Her thoughts segued to her own dilemma. She couldn't--wouldn't--go on with her life as it was. Something had to change. She could no longer stay in this wretched parody of a marriage. As soon as Lawrence returned from New York, she'd make arrangements for a divorce. And after that--
The door banged back and William barged into the room, disturbing the peaceful silence on this sultry summer evening. Lisa swallowed hard as she threw him a look of pained disgust.
Hooking his thumb in his vest pocket, he rocked on his heels. "Just think! I'll be away for two weeks." He ran a stubby finger across his mustache. "It's Denver this time, my dear . . . mining stocks."
Good riddance! Wild, wonderful fantasies rampaged through Lisa's head, every dream centered on Owen. Somehow, she'd see him again--never mind how or where. Now was her chance and she'd make the most of it. Her heart pounded, her pulse racing.
"Well, I see the prospect of my absence pleases you." He shook his head in mock sorrow. "And here I thought you'd grieve to see me gone." William eyed her keenly. "Or maybe you've taken a lover, my dear wife. I've heard of upper class ladies who've taken lovers. Not too unusual, actually. Is that what makes you so happy?"
Alarm chilled her stomach, but she recovered quickly. "Nonsense. I was merely thinking about the children at the orphanage, where I spent several hours today. They're such a pleasure, and I flatter myself that they enjoy my company, too."

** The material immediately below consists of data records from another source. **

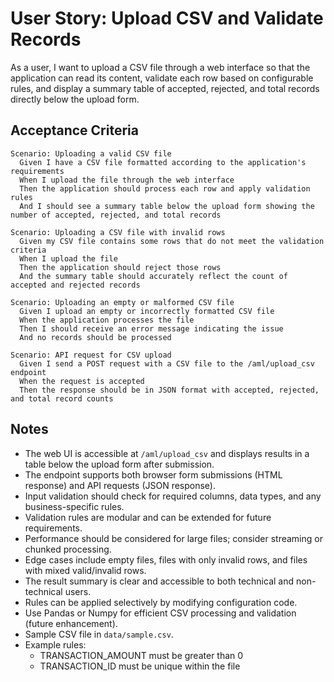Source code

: 
# User Story: Upload CSV and Validate Records
As a user, I want to upload a CSV file through a web interface so that the application can read its content, validate each row based on configurable rules, and display a summary table of accepted, rejected, and total records directly below the upload form.


## Acceptance Criteria
```gherkin
Scenario: Uploading a valid CSV file
  Given I have a CSV file formatted according to the application's requirements
  When I upload the file through the web interface
  Then the application should process each row and apply validation rules
  And I should see a summary table below the upload form showing the number of accepted, rejected, and total records

Scenario: Uploading a CSV file with invalid rows
  Given my CSV file contains some rows that do not meet the validation criteria
  When I upload the file
  Then the application should reject those rows
  And the summary table should accurately reflect the count of accepted and rejected records

Scenario: Uploading an empty or malformed CSV file
  Given I upload an empty or incorrectly formatted CSV file
  When the application processes the file
  Then I should receive an error message indicating the issue
  And no records should be processed

Scenario: API request for CSV upload
  Given I send a POST request with a CSV file to the /aml/upload_csv endpoint
  When the request is accepted
  Then the response should be in JSON format with accepted, rejected, and total record counts
```


## Notes
- The web UI is accessible at `/aml/upload_csv` and displays results in a table below the upload form after submission.
- The endpoint supports both browser form submissions (HTML response) and API requests (JSON response).
- Input validation should check for required columns, data types, and any business-specific rules.
- Validation rules are modular and can be extended for future requirements.
- Performance should be considered for large files; consider streaming or chunked processing.
- Edge cases include empty files, files with only invalid rows, and files with mixed valid/invalid rows.
- The result summary is clear and accessible to both technical and non-technical users.
- Rules can be applied selectively by modifying configuration code.
- Use Pandas or Numpy for efficient CSV processing and validation (future enhancement).
- Sample CSV file in `data/sample.csv`.
- Example rules:
  - TRANSACTION_AMOUNT must be greater than 0
  - TRANSACTION_ID must be unique within the file
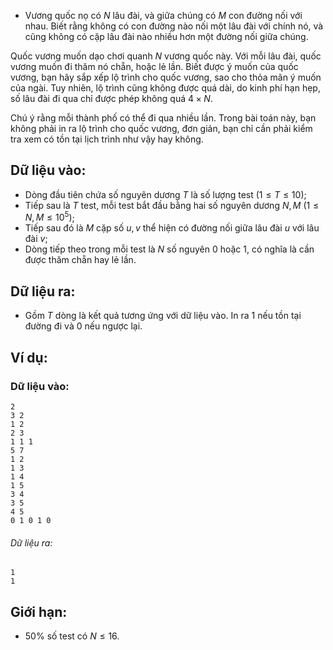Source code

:- Vương quốc nọ có $N$ lâu đài, và giữa chúng có $M$ con đường nối với nhau. Biết rằng không có con đường nào nối một lâu đài với chính nó, và cũng không có cặp lâu đài nào nhiều hơn một đường nối giữa chúng.

Quốc vương muốn dạo chơi quanh $N$ vương quốc này. Với mỗi lâu đài, quốc vương muốn đi thăm nó chẵn, hoặc lẻ lần. Biết được ý muốn của quốc vương, bạn hãy sắp xếp lộ trình cho quốc vương, sao cho thỏa mãn ý muốn của ngài. Tuy nhiên, lộ trình cũng không được quá dài, do kinh phí hạn hẹp, số lâu đài đi qua chỉ được phép không quá $4×N$.

Chú ý rằng mỗi thành phố có thể đi qua nhiều lần. Trong bài toán này, bạn không phải in ra lộ trình cho quốc vương, đơn giản, bạn chỉ cần phải kiểm tra xem có tồn tại lịch trình như vậy hay không.

## Dữ liệu vào:
- Dòng đầu tiên chứa số nguyên dương $T$ là số lượng test $(1≤T≤10)$;
- Tiếp sau là $T$ test, mỗi test bắt đầu bằng hai số nguyên dương $N, M\ (1≤N,M≤10^5)$;
- Tiếp sau đó là $M$ cặp số $u, v$ thể hiện có đường nối giữa lâu đài $u$ với lâu đài $v$;
- Dòng tiếp theo trong mỗi test là $N$ số nguyên $0$ hoặc $1$, có nghĩa là cần được thăm chẵn hay lẻ lần.

## Dữ liệu ra:
- Gồm $T$ dòng là kết quả tương ứng với dữ liệu vào. In ra $1$ nếu tồn tại đường đi và $0$ nếu ngược lại.

## Ví dụ:
### Dữ liệu vào:
```
2
3 2
1 2
2 3
1 1 1
5 7
1 2
1 3
1 4
1 5
3 4
3 5
4 5
0 1 0 1 0
```

###### Dữ liệu ra:
```
1
1
```

## Giới hạn:
- $50\%$ số test có $N≤16$.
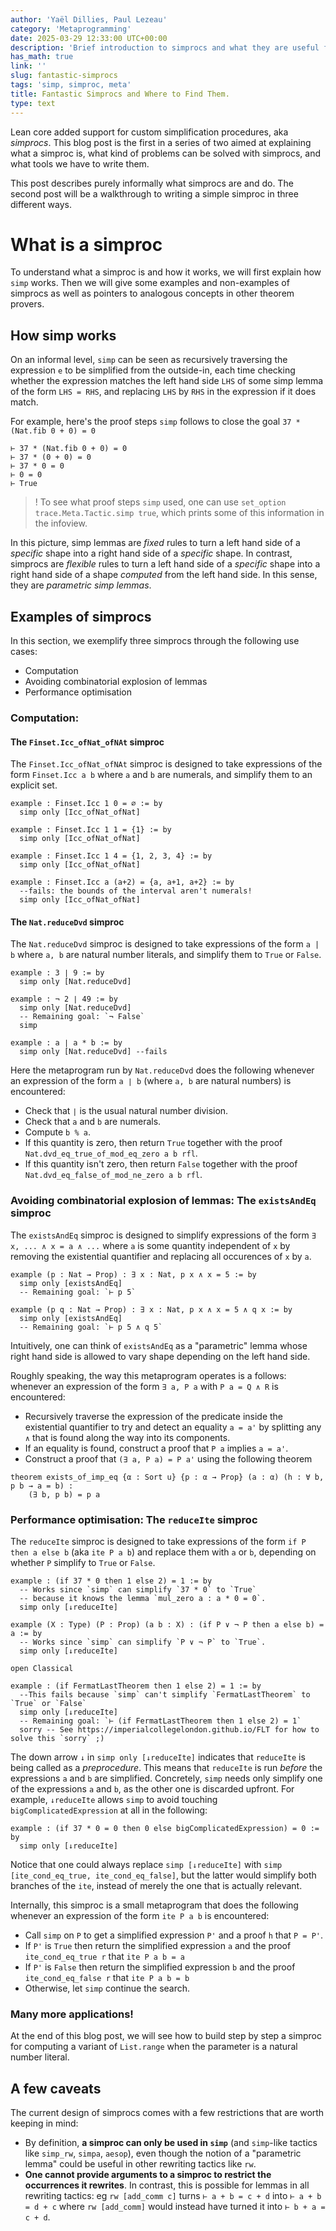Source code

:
 ```yaml
---
author: 'Yaël Dillies, Paul Lezeau'
category: 'Metaprogramming'
date: 2025-03-29 12:33:00 UTC+00:00
description: 'Brief introduction to simprocs and what they are useful for'
has_math: true
link: ''
slug: fantastic-simprocs
tags: 'simp, simproc, meta'
title: Fantastic Simprocs and Where to Find Them.
type: text
---
```


Lean core added support for custom simplification procedures, aka *simprocs*.
This blog post is the first in a series of two aimed at explaining what a simproc is, what kind of problems can be solved with simprocs, and what tools we have to write them.

<!-- TEASER_END -->

This post describes purely informally what simprocs are and do.
The second post will be a walkthrough to writing a simple simproc in three different ways.

# What is a simproc

To understand what a simproc is and how it works, we will first explain how `simp` works.
Then we will give some examples and non-examples of simprocs as well as pointers to analogous concepts in other theorem provers.

## How simp works

On an informal level, `simp` can be seen as recursively traversing the expression `e` to be simplified from the outside-in, each time checking whether the expression matches the left hand side `LHS` of some simp lemma of the form `LHS = RHS`, and replacing `LHS` by `RHS` in the expression if it does match.

For example, here's the proof steps `simp` follows to close the goal `37 * (Nat.fib 0 + 0) = 0`
```lean
⊢ 37 * (Nat.fib 0 + 0) = 0
⊢ 37 * (0 + 0) = 0
⊢ 37 * 0 = 0
⊢ 0 = 0
⊢ True
```

>! To see what proof steps `simp` used, one can use `set_option trace.Meta.Tactic.simp true`, which prints some of this information in the infoview.

In this picture, simp lemmas are *fixed* rules to turn a left hand side of a *specific* shape into a right hand side of a *specific* shape.
In contrast, simprocs are *flexible* rules to turn a left hand side of a *specific* shape into a right hand side of a shape *computed* from the left hand side.
In this sense, they are *parametric simp lemmas*.

## Examples of simprocs

In this section, we exemplify three simprocs through the following use cases:
* Computation
* Avoiding combinatorial explosion of lemmas
* Performance optimisation

### Computation:

#### The `Finset.Icc_ofNat_ofNAt` simproc

The `Finset.Icc_ofNat_ofNAt` simproc is designed to take expressions of the form `Finset.Icc a b` where `a` and `b` are numerals, and simplify them to an explicit set.

```lean
example : Finset.Icc 1 0 = ∅ := by
  simp only [Icc_ofNat_ofNat]

example : Finset.Icc 1 1 = {1} := by
  simp only [Icc_ofNat_ofNat]

example : Finset.Icc 1 4 = {1, 2, 3, 4} := by
  simp only [Icc_ofNat_ofNat]

example : Finset.Icc a (a+2) = {a, a+1, a+2} := by
  --fails: the bounds of the interval aren't numerals!
  simp only [Icc_ofNat_ofNat]
```

#### The `Nat.reduceDvd` simproc

The `Nat.reduceDvd` simproc is designed to take expressions of the form `a | b` where `a, b` are natural number literals, and simplify them to `True` or `False`.

```lean
example : 3 ∣ 9 := by
  simp only [Nat.reduceDvd]

example : ¬ 2 ∣ 49 := by
  simp only [Nat.reduceDvd]
  -- Remaining goal: `¬ False`
  simp

example : a ∣ a * b := by
  simp only [Nat.reduceDvd] --fails
```

Here the metaprogram run by `Nat.reduceDvd` does the following whenever an expression of the form `a ∣ b` (where `a, b` are natural numbers) is encountered:
- Check that `∣` is the usual natural number division.
- Check that `a` and `b` are numerals.
- Compute `b % a`.
- If this quantity is zero, then return `True` together with the proof `Nat.dvd_eq_true_of_mod_eq_zero a b rfl`.
- If this quantity isn't zero, then return `False` together with the proof `Nat.dvd_eq_false_of_mod_ne_zero a b rfl`.


### Avoiding combinatorial explosion of lemmas: The `existsAndEq` simproc

The `existsAndEq` simproc is designed to simplify expressions of the form `∃ x, ... ∧ x = a ∧ ...` where `a` is some quantity independent of `x` by removing the existential quantifier and replacing all occurences of `x` by `a`.

```lean
example (p : Nat → Prop) : ∃ x : Nat, p x ∧ x = 5 := by
  simp only [existsAndEq]
  -- Remaining goal: `⊢ p 5`

example (p q : Nat → Prop) : ∃ x : Nat, p x ∧ x = 5 ∧ q x := by
  simp only [existsAndEq]
  -- Remaining goal: `⊢ p 5 ∧ q 5`
```

Intuitively, one can think of `existsAndEq` as a "parametric" lemma whose right hand side is allowed to vary shape depending on the left hand side.

Roughly speaking, the way this metaprogram operates is a follows: whenever an expression of the form `∃ a, P a` with `P a = Q ∧ R`  is encountered:
- Recursively traverse the expression of the predicate inside the existential quantifier to try and detect an equality `a = a'` by splitting any `∧` that is found along the way into its components.
- If an equality is found, construct a proof that `P a` implies `a = a'`.
- Construct a proof that `(∃ a, P a) = P a'` using the following theorem
```lean
theorem exists_of_imp_eq {α : Sort u} {p : α → Prop} (a : α) (h : ∀ b, p b → a = b) :
    (∃ b, p b) = p a
```

### Performance optimisation: The `reduceIte` simproc

The `reduceIte` simproc is designed to take expressions of the form `if P then a else b` (aka `ite P a b`) and replace them with `a` or `b`, depending on whether `P` simplify to `True` or `False`.

```lean
example : (if 37 * 0 then 1 else 2) = 1 := by
  -- Works since `simp` can simplify `37 * 0` to `True`
  -- because it knows the lemma `mul_zero a : a * 0 = 0`.
  simp only [↓reduceIte]

example (X : Type) (P : Prop) (a b : X) : (if P ∨ ¬ P then a else b) = a := by
  -- Works since `simp` can simplify `P ∨ ¬ P` to `True`.
  simp only [↓reduceIte]

open Classical

example : (if FermatLastTheorem then 1 else 2) = 1 := by
  --This fails because `simp` can't simplify `FermatLastTheorem` to `True` or `False`
  simp only [↓reduceIte]
  -- Remaining goal: `⊢ (if FermatLastTheorem then 1 else 2) = 1`
  sorry -- See https://imperialcollegelondon.github.io/FLT for how to solve this `sorry` ;)
```

The down arrow `↓` in `simp only [↓reduceIte]` indicates that `reduceIte` is being called as a *preprocedure*.
This means that `reduceIte` is run *before* the expressions `a` and `b` are simplified.
Concretely, `simp` needs only simplify one of the expressions `a` and `b`, as the other one is discarded upfront.
For example, `↓reduceIte` allows `simp` to avoid touching `bigComplicatedExpression` at all in the following:
```
example : (if 37 * 0 = 0 then 0 else bigComplicatedExpression) = 0 := by
  simp only [↓reduceIte]
```

Notice that one could always replace `simp [↓reduceIte]` with `simp [ite_cond_eq_true, ite_cond_eq_false]`, but the latter would simplify both branches of the `ite`, instead of merely the one that is actually relevant.

Internally, this simproc is a small metaprogram that does the following whenever an expression of the form `ite P a b` is encountered:
- Call `simp` on `P` to get a simplified expression `P'` and a proof `h` that `P = P'`.
- If `P'` is `True` then return the simplified expression `a` and the proof `ite_cond_eq_true r` that `ite P a b = a`
- If `P'` is `False` then return the simplified expression `b` and the proof `ite_cond_eq_false r` that `ite P a b = b`
- Otherwise, let `simp` continue the search.

### Many more applications!

At the end of this blog post, we will see how to build step by step a simproc for computing a variant of `List.range` when the parameter is a natural number literal.

## A few caveats

The current design of simprocs comes with a few restrictions that are worth keeping in mind:
* By definition, **a simproc can only be used in `simp`** (and `simp`-like tactics like `simp_rw`, `simpa`, `aesop`), even though the notion of a "parametric lemma" could be useful in other rewriting tactics like `rw`.
* **One cannot provide arguments to a simproc to restrict the occurrences it rewrites**.
  In contrast, this is possible for lemmas in all rewriting tactics: eg `rw [add_comm c]` turns `⊢ a + b = c + d` into `⊢ a + b = d + c` where `rw [add_comm]` would instead have turned it into `⊢ b + a = c + d`.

"You'd better be telling the truth." His face assumed a look of cruel cunning. "If you're lying . . ."
"Get your mind out of the gutter, William. Who are you to talk about taking a lover!"
His eyes narrowed. "So what do you intend to do while I'm gone?"
As if she needed his company! "Not that it's any of your business, but I may stay with Elizabeth for a few days. She's been asking me to since Lawrence is still in New York."
William threw her a look of angry disappointment, as though sorry he'd been deprived of an argument. "Very well, then. Just so we understand each other."
Divorce. Say it now. What can you lose? She took a deep breath. “William, why don’t we divorce? Why–“
”What!”
“Why do we continue with
this charade of a marriage when neither of us is happy?” Her heart pounded, but she would persevere. “Give me a divorce, William.”
“So you have taken a lover.” He snickered. “I should have known.”
“No, I haven’t, but you are the last person to accuse me. What do you gain from this marriage? Why continue, when–“
”Because that’s how I want it. I need a hostess, someone to help me entertain–“
”To make you look respectable when all the time you have your mistresses–“
”A man’s prerogative, my dear. It is the way of the world.”
“And you would condemn us both to unhappiness, rather than obtain a divorce?”
“You’re the one who is complaining. My life is fine, as it is.”
After a curt nod, he left the room, slamming the door behind him.
Lisa leaned back in her chair, willing the tension from her body. Elbows on her desk, she buried her face in her hands, wanting to weep. But crying would solve nothing, would not deliver her from this appalling excuse of a marriage, nor bring Owen any closer. Sitting up straight, she switched her mind to more positive thoughts. She saw her chance to go to Homestead, no matter how crazy the idea. She sensed--knew--something momentous, something crucial was about to happen there. The word was out that the vice chairman had hired Pinkerton guards to keep the mill open for non-union labor. The Amalgamated would never stand for that, and what would happen then? She didn't know, but she had to be with Owen.
* * *
"Homestead!" Elizabeth's eyes widened with shock. "Are you sure you want to go there, Lisa?"